これで何か欲しいものが浮かんでくれるといいんだけれど。
「なら遠慮なく」
2
あれは巫女さんなどまだ生まれてさえいない昔、今と同じく夏の発明大会も間近の頃。
一つのことに夢中になると周りのことが見えなくなる性質の私は、掃除も思いついた時に一挙にするので、掃除直後以外は工房も雑然としている。さらに夏は、日が差すと余計に暑苦しいので明かりも取らない。そんな暗くて埃っぽい場所で、私は作業台に突っ伏していた。
暑さに負けているのと、出品作品の構想がまるで決まらない苛立ちで少しふて腐れ気味に、あからさまに不健康な風体で、蝉の鳴き声と家の裏に流れる川の音を聞いていた。

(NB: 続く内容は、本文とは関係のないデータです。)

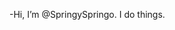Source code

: -Hi, I’m @SpringySpringo. I do things.

<!---
SpringySpringo/SpringySpringo is a ✨ special ✨ repository because its `README.md` (this file) appears on your GitHub profile.
You can click the Preview link to take a look at your changes.
--->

そんな他人は好んで過ごしたいとは思わないであろう部屋に、一人の河童が入って来た。
また勧誘か。俺達の研究会に入れ、一緒に優勝を目指そうというのだろう。
年に一度の発明大会で優勝することは、河童にとって非常に名誉なことだ。周りの見る目も変わり、河童社会での地位は飛躍的に上昇する。一挙に名士の仲間入りだ。それ故、優勝を目指す河童も多い。
共同研究をするための集団も出来た。情報を共有し、制作の効率化を図る。資金力もアップするし、材料も手に入りやすくなる。

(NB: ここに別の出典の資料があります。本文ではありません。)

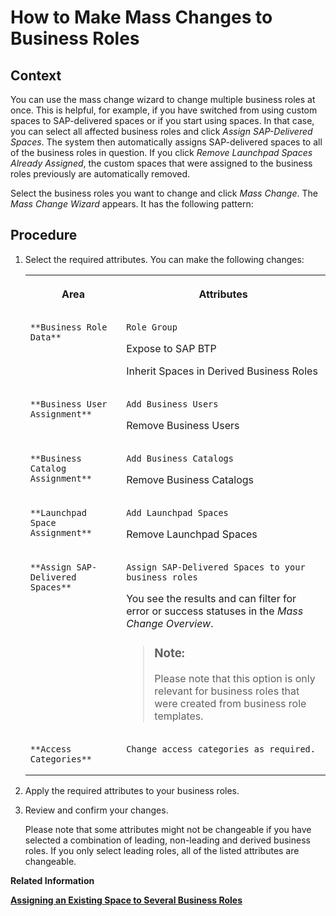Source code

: <!-- copy5927b5ebd0944e399d90fdbb073cf939 -->

# How to Make Mass Changes to Business Roles



<a name="copy5927b5ebd0944e399d90fdbb073cf939__HowToMakeMassChangesBusinessRoles_context"/>

## Context

You can use the mass change wizard to change multiple business roles at once. This is helpful, for example, if you have switched from using custom spaces to SAP-delivered spaces or if you start using spaces. In that case, you can select all affected business roles and click *Assign SAP-Delivered Spaces*. The system then automatically assigns SAP-delivered spaces to all of the business roles in question. If you click *Remove Launchpad Spaces Already Assigned*, the custom spaces that were assigned to the business roles previously are automatically removed.

Select the business roles you want to change and click *Mass Change*. The *Mass Change Wizard* appears. It has the following pattern:



<a name="copy5927b5ebd0944e399d90fdbb073cf939__HowToMakeMassChangesBusinessRoles_steps"/>

## Procedure

1.  Select the required attributes. You can make the following changes:


    <table>
    <tr>
    <th valign="top">

    Area


    
    </th>
    <th valign="top">

    Attributes


    
    </th>
    </tr>
    <tr>
    <td valign="top">
    
        **Business Role Data**


    
    </td>
    <td valign="top">
    
        Role Group

    Expose to SAP BTP

    Inherit Spaces in Derived Business Roles


    
    </td>
    </tr>
    <tr>
    <td valign="top">
    
        **Business User Assignment**


    
    </td>
    <td valign="top">
    
        Add Business Users

    Remove Business Users


    
    </td>
    </tr>
    <tr>
    <td valign="top">
    
        **Business Catalog Assignment**


    
    </td>
    <td valign="top">
    
        Add Business Catalogs

    Remove Business Catalogs


    
    </td>
    </tr>
    <tr>
    <td valign="top">
    
        **Launchpad Space Assignment**


    
    </td>
    <td valign="top">
    
        Add Launchpad Spaces

    Remove Launchpad Spaces


    
    </td>
    </tr>
    <tr>
    <td valign="top">
    
        **Assign SAP-Delivered Spaces**


    
    </td>
    <td valign="top">
    
        Assign SAP-Delivered Spaces to your business roles

    You see the results and can filter for error or success statuses in the *Mass Change Overview*.

    > ### Note:  
    > Please note that this option is only relevant for business roles that were created from business role templates.


    
    </td>
    </tr>
    <tr>
    <td valign="top">
    
        **Access Categories**


    
    </td>
    <td valign="top">
    
        Change access categories as required.


    
    </td>
    </tr>
    </table>
    
2.  Apply the required attributes to your business roles.

3.  Review and confirm your changes.

    Please note that some attributes might not be changeable if you have selected a combination of leading, non-leading and derived business roles. If you only select leading roles, all of the listed attributes are changeable.


**Related Information**  


[**Assigning an Existing Space to Several Business Roles**](https://help.sap.com/docs/SAP_S4HANA_CLOUD/4fc8d03390c342da8a60f8ee387bca1a/af2b6ad24bd94047bc5e0d84ecc7ebe3.html?version=latest)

そういった研究集団の派閥ができ、有望な人材を集めて自分の集団から優勝者を出そうと躍起になるようになっていった。
そんな中、自分の作りたい作品を自由気ままに発表していた私は、昨年個人参加で入賞を果たし、人材獲得競争の格好の標的となってしまっていた。
「なあ、そろそろ決断してくれないか?入ってくれるなら、河城の研究成果もうちの研究に組み込みたい。そのための時間ももうだいぶ限られてきたじゃないか。他の研究会だってそうそう時間に余裕があるわけじゃないだろう?頼むよ」
入って来た青年は、とある研究会のリーダーだった。中々のやり手で若くして優勝を狙えるところまで来ているらしい。わたしについても、去年入賞という結果を出す前から誘いを受けていたぐらいだから、人材獲得に熱心で、見る目のある奴だ。だから人材も揃ってきているだろう。
悪い奴じゃあないし、もし研究会に入るならこいつのところだと決めている。
ただ、こいつの研究会に入るということは、優勝を目指す為に確実に評価点を取れる作品を狙っていくということだ。それがいまいち面白くないのだ。
大会の形式が、河童の技術者が互いに評価点を入れていく形式のため、玄人好みで粗の少ない技巧を凝らした作品が評価されやすい。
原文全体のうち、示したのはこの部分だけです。